ガルシア・マルケスの作品の中に『大佐に手紙は来ない』という短編小説がある。

大佐に手紙が来ない話だ。

どれくらい来ないかというかと言うと、15年来ない。

政情は安定せず、大佐夫妻の身体は悪くなっていき、大事な息子が死に、15年かけて人生はすでにずいぶん様子を変えた。

コロンビアの暴力の時代に、政治的混乱の中でやむやにされてしまったのであろう、内戦の退役軍人への恩給支払いの手紙は、たぶんもう来ないのである。
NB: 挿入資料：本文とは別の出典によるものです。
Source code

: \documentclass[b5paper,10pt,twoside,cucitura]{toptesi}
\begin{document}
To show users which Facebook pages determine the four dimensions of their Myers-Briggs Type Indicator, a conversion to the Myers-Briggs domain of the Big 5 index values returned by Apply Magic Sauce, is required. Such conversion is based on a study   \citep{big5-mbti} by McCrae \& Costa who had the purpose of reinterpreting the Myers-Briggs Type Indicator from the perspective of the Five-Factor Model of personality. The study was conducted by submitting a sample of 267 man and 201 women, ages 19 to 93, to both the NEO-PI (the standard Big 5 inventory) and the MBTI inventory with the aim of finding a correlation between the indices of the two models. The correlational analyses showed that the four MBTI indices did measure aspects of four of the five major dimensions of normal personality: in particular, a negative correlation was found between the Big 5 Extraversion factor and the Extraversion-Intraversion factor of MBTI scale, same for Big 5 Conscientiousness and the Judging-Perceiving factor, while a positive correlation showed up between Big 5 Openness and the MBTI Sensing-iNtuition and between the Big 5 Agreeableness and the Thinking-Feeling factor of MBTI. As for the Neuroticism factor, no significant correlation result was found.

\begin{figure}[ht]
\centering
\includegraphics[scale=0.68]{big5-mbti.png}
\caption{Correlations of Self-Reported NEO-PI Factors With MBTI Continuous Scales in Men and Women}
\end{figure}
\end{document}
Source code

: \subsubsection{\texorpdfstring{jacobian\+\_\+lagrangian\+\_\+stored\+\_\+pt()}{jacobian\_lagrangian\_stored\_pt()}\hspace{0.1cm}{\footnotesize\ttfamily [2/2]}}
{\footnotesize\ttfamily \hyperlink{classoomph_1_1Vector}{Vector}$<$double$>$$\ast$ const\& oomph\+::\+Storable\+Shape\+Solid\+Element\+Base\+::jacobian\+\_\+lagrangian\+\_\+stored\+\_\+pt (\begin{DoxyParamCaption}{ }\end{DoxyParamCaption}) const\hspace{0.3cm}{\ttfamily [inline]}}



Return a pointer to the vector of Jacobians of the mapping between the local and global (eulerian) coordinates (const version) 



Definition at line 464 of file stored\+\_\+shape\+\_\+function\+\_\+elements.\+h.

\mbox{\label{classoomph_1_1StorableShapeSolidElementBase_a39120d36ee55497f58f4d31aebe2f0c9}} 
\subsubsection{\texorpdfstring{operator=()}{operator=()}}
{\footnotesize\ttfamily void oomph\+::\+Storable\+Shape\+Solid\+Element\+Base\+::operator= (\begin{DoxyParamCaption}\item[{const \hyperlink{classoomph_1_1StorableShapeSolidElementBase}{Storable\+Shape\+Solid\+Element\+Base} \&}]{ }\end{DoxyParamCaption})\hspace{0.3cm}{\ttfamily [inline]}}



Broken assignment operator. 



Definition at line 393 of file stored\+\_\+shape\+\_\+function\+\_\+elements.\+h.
それでも大佐は、まるで「大佐が待つ」ということがその町の風景のひとつであるかのように待ち続ける。

不思議な気分になる小説だ。

ただもう、土と雨の匂いのする執念。孤独な人生に援軍は来ない。

 

そんなふうに、心の中のどこかになんとなくひっかかっていた小説の中の人物に、思いがけずくっきりした風景の中で出会うことがあるものだ。

五月も下旬に差し掛かる夕方、郵便受けに入っていたピザのチラシと請求書をより分けながら

「そういえば給付金の申請書って、本当にくるのかな」

と思ったとき、ふっとコロンビアの大佐の姿がよぎったのだ。

 

押し寄せてくるような暑さの中で着古した服を着て傘を手にもった大佐がはしけで郵便船を待っている。

いろんなチラシを手にしたまま、私は急いで孤独な大佐の隣に並ぶ。

「大佐、まだ待ってらしたんですね。来ませんね、手紙」

「金曜日だ。次の金曜日には来る」大佐はゆるぎない声で答える。

「そう、きっと大佐の方が先に来ますね。たくさん苦労されましたもの。」

最後に残されたたったひとつの希望の重さを知っている大佐は、いい加減なご機嫌とりをきっと鼻で笑うだろう。

ああ、それでもいいんです。ここにいてくれましたか、大佐。